On the other hand, the USD failed to gain any respite following the release of the Conference Board's Consumer Confidence Index, which dropped slightly to 117.2 in May from the 117.5 previous. Meanwhile, the Present Situation Index rose to 144.3 from 131.9 in April, while Expectations Index fell from 107.9 to 99.1 during the reported month. Apart from this, the underlying bullish sentiment in the financial market further undermined the safe-haven USD and remained supportive of the pair's positive move. That said, a modest pullback in the US equity markets prompted some selling at higher levels, through the dip was quickly bought into. The pair finally settled with decent intraday gains and held steady above mid-1.2200s through the Asian session on Wednesday.
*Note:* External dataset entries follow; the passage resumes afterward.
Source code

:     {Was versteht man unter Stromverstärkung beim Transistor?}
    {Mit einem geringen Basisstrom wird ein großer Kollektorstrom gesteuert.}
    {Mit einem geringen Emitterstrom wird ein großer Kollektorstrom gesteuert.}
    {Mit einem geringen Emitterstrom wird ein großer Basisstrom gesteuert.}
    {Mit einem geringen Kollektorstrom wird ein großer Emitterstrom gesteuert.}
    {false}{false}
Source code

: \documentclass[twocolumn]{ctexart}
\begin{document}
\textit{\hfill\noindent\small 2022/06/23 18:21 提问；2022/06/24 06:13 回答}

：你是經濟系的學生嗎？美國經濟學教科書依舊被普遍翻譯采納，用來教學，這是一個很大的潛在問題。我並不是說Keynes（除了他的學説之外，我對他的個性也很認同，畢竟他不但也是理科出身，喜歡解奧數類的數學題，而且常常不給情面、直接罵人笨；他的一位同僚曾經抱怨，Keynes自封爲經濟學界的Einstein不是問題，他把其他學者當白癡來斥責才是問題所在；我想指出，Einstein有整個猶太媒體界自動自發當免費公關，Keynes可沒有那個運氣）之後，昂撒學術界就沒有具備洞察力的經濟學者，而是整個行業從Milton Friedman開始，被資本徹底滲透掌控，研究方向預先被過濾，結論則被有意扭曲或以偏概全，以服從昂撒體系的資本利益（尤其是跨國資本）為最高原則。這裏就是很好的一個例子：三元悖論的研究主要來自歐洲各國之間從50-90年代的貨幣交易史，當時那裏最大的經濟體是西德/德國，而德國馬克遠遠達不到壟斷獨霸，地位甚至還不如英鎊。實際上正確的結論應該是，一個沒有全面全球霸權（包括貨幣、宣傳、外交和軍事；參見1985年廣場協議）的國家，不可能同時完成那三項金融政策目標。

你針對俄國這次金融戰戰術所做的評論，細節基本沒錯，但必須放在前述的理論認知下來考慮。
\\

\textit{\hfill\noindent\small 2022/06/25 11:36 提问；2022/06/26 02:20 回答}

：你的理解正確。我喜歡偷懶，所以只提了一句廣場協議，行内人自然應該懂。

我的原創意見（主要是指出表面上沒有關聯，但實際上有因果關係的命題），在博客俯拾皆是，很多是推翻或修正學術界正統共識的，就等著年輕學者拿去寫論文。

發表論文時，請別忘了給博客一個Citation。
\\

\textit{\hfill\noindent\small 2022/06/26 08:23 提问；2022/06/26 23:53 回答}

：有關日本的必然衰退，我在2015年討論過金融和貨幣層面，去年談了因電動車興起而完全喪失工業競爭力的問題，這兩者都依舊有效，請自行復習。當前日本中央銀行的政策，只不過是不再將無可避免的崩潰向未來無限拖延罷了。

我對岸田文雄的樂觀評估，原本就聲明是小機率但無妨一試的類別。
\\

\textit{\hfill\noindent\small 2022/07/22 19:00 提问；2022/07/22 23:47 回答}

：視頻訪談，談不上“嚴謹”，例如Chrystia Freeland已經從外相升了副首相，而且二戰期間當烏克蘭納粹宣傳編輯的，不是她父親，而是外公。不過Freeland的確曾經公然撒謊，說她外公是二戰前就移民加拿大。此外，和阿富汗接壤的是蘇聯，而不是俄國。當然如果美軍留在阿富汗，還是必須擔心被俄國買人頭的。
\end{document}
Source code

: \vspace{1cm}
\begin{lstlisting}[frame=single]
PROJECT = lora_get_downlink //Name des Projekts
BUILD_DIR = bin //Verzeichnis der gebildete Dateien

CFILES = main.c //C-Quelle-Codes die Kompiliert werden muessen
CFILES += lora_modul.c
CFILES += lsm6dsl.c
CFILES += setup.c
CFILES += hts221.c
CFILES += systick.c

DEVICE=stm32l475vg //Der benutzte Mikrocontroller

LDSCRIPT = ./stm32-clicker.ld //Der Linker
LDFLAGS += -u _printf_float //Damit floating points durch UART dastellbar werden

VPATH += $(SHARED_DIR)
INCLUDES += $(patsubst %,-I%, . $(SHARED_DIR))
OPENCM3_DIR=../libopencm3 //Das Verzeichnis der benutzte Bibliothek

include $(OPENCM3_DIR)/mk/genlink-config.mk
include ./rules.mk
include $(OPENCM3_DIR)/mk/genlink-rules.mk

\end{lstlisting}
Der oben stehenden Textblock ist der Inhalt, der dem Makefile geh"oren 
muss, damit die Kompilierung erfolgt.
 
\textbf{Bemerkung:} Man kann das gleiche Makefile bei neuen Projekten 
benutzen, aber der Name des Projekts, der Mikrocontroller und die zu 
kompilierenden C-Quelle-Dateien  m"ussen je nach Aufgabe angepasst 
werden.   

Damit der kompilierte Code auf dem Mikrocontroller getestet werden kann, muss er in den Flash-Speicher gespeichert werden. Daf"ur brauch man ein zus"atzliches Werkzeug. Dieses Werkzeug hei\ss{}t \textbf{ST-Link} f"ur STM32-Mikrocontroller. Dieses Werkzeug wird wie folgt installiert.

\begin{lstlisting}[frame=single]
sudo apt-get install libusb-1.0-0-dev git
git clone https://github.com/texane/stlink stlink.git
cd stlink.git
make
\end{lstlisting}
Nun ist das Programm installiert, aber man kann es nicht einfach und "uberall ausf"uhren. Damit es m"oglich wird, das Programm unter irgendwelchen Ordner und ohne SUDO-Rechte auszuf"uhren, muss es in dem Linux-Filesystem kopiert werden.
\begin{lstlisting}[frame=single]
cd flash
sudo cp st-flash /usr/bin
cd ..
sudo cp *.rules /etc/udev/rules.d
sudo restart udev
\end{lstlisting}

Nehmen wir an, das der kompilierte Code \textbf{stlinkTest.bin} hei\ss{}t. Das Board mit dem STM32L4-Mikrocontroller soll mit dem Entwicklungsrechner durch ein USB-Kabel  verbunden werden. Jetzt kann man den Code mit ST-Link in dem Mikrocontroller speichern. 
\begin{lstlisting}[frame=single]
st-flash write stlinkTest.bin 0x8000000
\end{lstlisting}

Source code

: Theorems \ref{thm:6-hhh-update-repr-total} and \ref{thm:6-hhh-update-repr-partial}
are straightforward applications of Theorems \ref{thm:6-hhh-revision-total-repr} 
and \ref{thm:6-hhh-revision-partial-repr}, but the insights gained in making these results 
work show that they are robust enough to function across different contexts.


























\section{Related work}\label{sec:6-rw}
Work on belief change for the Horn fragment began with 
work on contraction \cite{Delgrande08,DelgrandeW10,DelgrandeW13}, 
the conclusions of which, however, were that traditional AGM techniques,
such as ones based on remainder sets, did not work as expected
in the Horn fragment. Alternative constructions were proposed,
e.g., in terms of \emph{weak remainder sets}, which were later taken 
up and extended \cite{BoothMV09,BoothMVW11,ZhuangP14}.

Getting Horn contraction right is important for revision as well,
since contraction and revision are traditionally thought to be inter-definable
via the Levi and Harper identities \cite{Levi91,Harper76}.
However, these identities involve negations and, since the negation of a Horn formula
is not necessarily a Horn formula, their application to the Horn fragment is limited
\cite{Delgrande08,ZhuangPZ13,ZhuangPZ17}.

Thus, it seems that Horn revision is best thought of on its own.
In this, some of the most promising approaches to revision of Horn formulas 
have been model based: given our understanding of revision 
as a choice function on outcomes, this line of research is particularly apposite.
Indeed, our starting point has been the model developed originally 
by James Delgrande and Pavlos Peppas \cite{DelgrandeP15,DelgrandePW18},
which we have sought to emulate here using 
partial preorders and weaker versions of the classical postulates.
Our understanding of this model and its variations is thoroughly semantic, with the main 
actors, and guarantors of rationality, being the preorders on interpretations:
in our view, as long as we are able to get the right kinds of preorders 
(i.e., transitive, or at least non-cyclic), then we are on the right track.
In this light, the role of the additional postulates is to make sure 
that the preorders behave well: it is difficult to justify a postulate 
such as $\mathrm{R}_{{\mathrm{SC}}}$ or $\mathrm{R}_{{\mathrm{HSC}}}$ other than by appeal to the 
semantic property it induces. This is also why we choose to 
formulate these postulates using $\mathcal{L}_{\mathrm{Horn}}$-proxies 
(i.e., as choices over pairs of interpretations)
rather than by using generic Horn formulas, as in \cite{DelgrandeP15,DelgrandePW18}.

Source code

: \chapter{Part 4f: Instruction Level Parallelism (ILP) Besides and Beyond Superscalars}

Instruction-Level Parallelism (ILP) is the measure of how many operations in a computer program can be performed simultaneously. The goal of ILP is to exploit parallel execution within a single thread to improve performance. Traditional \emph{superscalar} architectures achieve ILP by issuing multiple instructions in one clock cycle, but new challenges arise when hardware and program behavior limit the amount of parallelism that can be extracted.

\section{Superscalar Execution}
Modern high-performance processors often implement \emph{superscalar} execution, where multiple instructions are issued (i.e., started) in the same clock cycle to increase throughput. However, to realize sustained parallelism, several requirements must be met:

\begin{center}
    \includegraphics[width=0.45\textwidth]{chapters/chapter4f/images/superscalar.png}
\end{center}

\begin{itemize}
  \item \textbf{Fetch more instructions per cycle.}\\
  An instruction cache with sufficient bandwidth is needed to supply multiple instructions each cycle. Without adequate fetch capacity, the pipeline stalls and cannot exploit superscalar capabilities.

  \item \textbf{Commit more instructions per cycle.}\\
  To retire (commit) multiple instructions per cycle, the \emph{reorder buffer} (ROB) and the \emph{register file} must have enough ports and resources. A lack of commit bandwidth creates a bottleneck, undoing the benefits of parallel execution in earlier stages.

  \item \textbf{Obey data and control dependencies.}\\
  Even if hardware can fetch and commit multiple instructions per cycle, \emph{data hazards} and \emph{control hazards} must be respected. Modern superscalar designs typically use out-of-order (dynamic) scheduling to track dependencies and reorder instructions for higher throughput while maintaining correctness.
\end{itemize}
Meanwhile, a modest bounce in the US bond yields extended some support to the USD and capped any strong gains for the major. That said, a generally positive tone around the equity markets held traders from placing any aggressive bets around the safe-haven USD and allowed the pair to edge higher for the third consecutive session. There isn't any major market-moving economic data due for release either from the Eurozone or the US. Hence, the US bond yields and the broader market risk sentiment will continue to play a key role in influencing the USD price dynamics. This, in turn, should provide some impetus to the major.
Short-term Technical Outlook
From a technical perspective, the overnight sustained move and acceptance above the 1.2240-45 region has paved the way for additional near-term gains. The constructive set-up is reinforced by bullish technical indicators on the daily chart, which are still far from being in the overbought territory. Hence, a subsequent move towards reclaiming the 1.2300 mark, en-route YTD tops around mid-1.2300s, looks a distinct possibility.
On the flip side, any meaningful pullback below the 1.2240-45 resistance breakpoint might now be seen as a buying opportunity. This should help limit the downside near the 1.2200 mark. This is followed by support near the 1.2160-50 region, which if broken decisively will negate the constructive outlook and prompt some technical selling.